Essentially, we want a way to compare any two elements, while preserving the ordering of existing pairs. In combinatorics, this process is referred to as a linear extension 3 . We can accomplish this via augmenting our preference matrix $C$. Specifically, we run our matching algorithm on a new matrix $C'$, defined as: $$ C_{ij}' = C_{ij} + \varepsilon_{ij} $$

where $\varepsilon_{ij}$ are iid random variables drawn from a uniform distribution. To abide by the first constraint, our $\varepsilon_{ij}$ terms should be sufficiently small, as to prevent the noise from overpowering the actual data. It turns out that $\varepsilon_{ij} \sim U(0, \frac{1}{n})$ suffices, which I arrived at after spending a signficant amount of time attempting to reproduce a nondeterministic bug caused by a careless choice of parameter.
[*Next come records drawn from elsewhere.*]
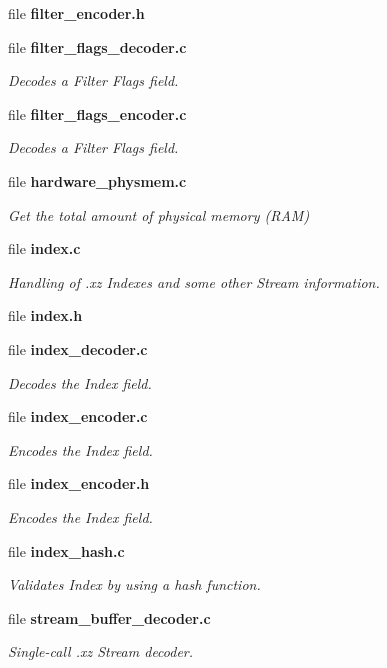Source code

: \begin{DoxyCompactItemize}
file {\bfseries filter\-\_\-encoder.\-h}
\item 
file {\bf filter\-\_\-flags\-\_\-decoder.\-c}
\begin{DoxyCompactList}\small\item\em Decodes a Filter Flags field. \end{DoxyCompactList}\item 
file {\bf filter\-\_\-flags\-\_\-encoder.\-c}
\begin{DoxyCompactList}\small\item\em Decodes a Filter Flags field. \end{DoxyCompactList}\item 
file {\bf hardware\-\_\-physmem.\-c}
\begin{DoxyCompactList}\small\item\em Get the total amount of physical memory (R\-A\-M) \end{DoxyCompactList}\item 
file {\bf index.\-c}
\begin{DoxyCompactList}\small\item\em Handling of .xz Indexes and some other Stream information. \end{DoxyCompactList}\item 
file {\bfseries index.\-h}
\item 
file {\bf index\-\_\-decoder.\-c}
\begin{DoxyCompactList}\small\item\em Decodes the Index field. \end{DoxyCompactList}\item 
file {\bf index\-\_\-encoder.\-c}
\begin{DoxyCompactList}\small\item\em Encodes the Index field. \end{DoxyCompactList}\item 
file {\bf index\-\_\-encoder.\-h}
\begin{DoxyCompactList}\small\item\em Encodes the Index field. \end{DoxyCompactList}\item 
file {\bf index\-\_\-hash.\-c}
\begin{DoxyCompactList}\small\item\em Validates Index by using a hash function. \end{DoxyCompactList}\item 
file {\bf stream\-\_\-buffer\-\_\-decoder.\-c}
\begin{DoxyCompactList}\small\item\em Single-\/call .xz Stream decoder. \end{DoxyCompactList}\item 

\end{DoxyCompactItemize}

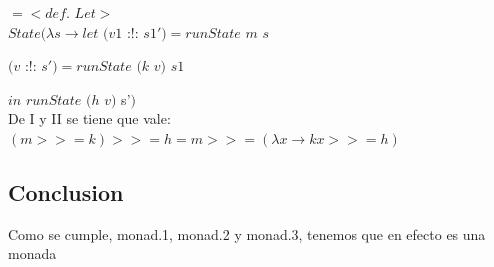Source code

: \documentclass[12pt, titlepage]{article}
\begin{document}
$=<def.$ $Let>$\\
$State (\lambda s \rightarrow let$ $(v1$ :!: $s1') = runState$ $m$ $s$

\hspace{63pt}$(v$ :!: $s') = runState$ $(k$ $v)$ $s1$

\hspace{47pt}$in$ $runState$ $(h$ $v)$ s'$)$\\

\noindent De I y II se tiene que vale: $(m >>= k) >>= h = m >>= (\lambda x \rightarrow k x >>= h )$\

\subsection*{Conclusion}
Como se cumple, monad.1, monad.2 y monad.3, tenemos que en efecto es una monada
\end{document}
To give a concrete example, let's consider a six person match with the following preference matrix: $$ C = \begin{pmatrix} 2 & 2 & 1 \\ 2 & 2 & 1 \\ 1 & 0 & 2 \\ \end{pmatrix} $$ which has two optimal solutions: $\{(0,0), (1,1), (2,2)\}$ and $\{(0,1), (1,0), (2, 2)\}$. Now, consider two plausible matrices $C_1$ and $C_2$, obtained by augmenting $C$ with random noise: $$ C_1 = \begin{pmatrix} 2.2563 & 2.0389 & 1.0486\\ 2.2235 & 2.3014 & 1.1923 \\ 1.192 & 0.2541 & 2.0134 \\ \end{pmatrix} \qquad C_2 = \begin{pmatrix} 2.0933 & 2.2486 & 1.2232 \\ 2.3290 & 2.0182 & 1.2924 \\ 1.2123 & 0.0198 & 2.0603 \end{pmatrix} $$

In both cases, the ties disappear, yielding a unique solution. More importantly, the answers differ and correspond to the original two solutions!

Reflection

With the noise functionality settled, our matching algorithm is complete. MentorMatch is the best of both worlds- offering the objectivity of mathematical optimization while appeasing human psychology. As such, I propose the following new-and-improved Matching Day:

  1. A list of all new members and eligible existing members is made public.
  2. After a series of events where the two groups mingle, each new member generates of list of mentors they like and vice versa.
  3. Preference data is uploaded to MentorMatch and an initial optimal matching is generated
  4. The powers that be rerun the algorithm to their heart's content, stopping whenever satisfied
  5. The list of matchings is published and the creator of MentorMatch is thanked profusely for his efforts

which should hopefully streamline the whole process. This has the added benefit of being completely transparent, allowing the committee to use MentorMatch as a shield against any criticism. Unfortunately, MentorMatch also obsoletes the entire committee, save the person responsible for clicking the refresh button. Alas, such a sea change may prove to be mildly unpopular, so I expect my proposal to fall on deaf ears. Nevertheless, MentorMatch was an enjoyable foray into the world of matching problems, so I'll call this valuable experience- even if the project never sees the light of day.